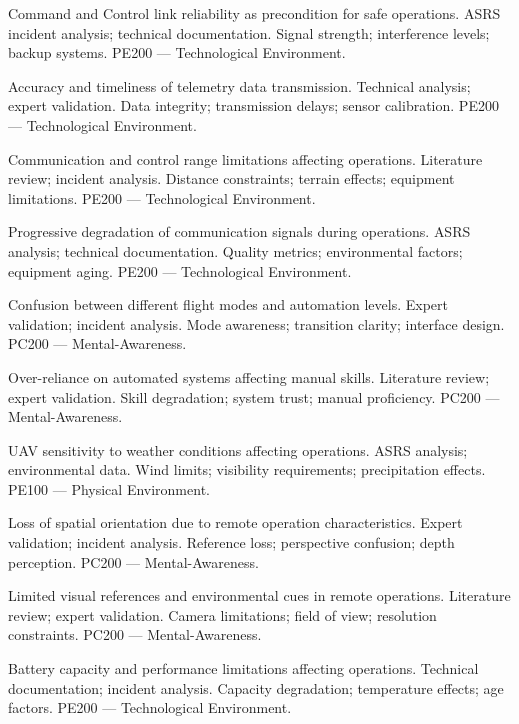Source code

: {Command and Control link reliability as precondition for safe operations.}
{ASRS incident analysis; technical documentation.}
{Signal strength; interference levels; backup systems.}
{PE200 --- Technological Environment.}

{Accuracy and timeliness of telemetry data transmission.}
{Technical analysis; expert validation.}
{Data integrity; transmission delays; sensor calibration.}
{PE200 --- Technological Environment.}

{Communication and control range limitations affecting operations.}
{Literature review; incident analysis.}
{Distance constraints; terrain effects; equipment limitations.}
{PE200 --- Technological Environment.}

{Progressive degradation of communication signals during operations.}
{ASRS analysis; technical documentation.}
{Quality metrics; environmental factors; equipment aging.}
{PE200 --- Technological Environment.}

{Confusion between different flight modes and automation levels.}
{Expert validation; incident analysis.}
{Mode awareness; transition clarity; interface design.}
{PC200 --- Mental-Awareness.}

{Over-reliance on automated systems affecting manual skills.}
{Literature review; expert validation.}
{Skill degradation; system trust; manual proficiency.}
{PC200 --- Mental-Awareness.}

{UAV sensitivity to weather conditions affecting operations.}
{ASRS analysis; environmental data.}
{Wind limits; visibility requirements; precipitation effects.}
{PE100 --- Physical Environment.}

{Loss of spatial orientation due to remote operation characteristics.}
{Expert validation; incident analysis.}
{Reference loss; perspective confusion; depth perception.}
{PC200 --- Mental-Awareness.}

{Limited visual references and environmental cues in remote operations.}
{Literature review; expert validation.}
{Camera limitations; field of view; resolution constraints.}
{PC200 --- Mental-Awareness.}

{Battery capacity and performance limitations affecting operations.}
{Technical documentation; incident analysis.}
{Capacity degradation; temperature effects; age factors.}
{PE200 --- Technological Environment.}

ASSIGNMENT: Search the records for the string "incident" and report each line that has it.

EXERCISE OUTPUT:
{ASRS incident analysis; technical documentation.}
{Literature review; incident analysis.}
{Expert validation; incident analysis.}
{Expert validation; incident analysis.}
{Technical documentation; incident analysis.}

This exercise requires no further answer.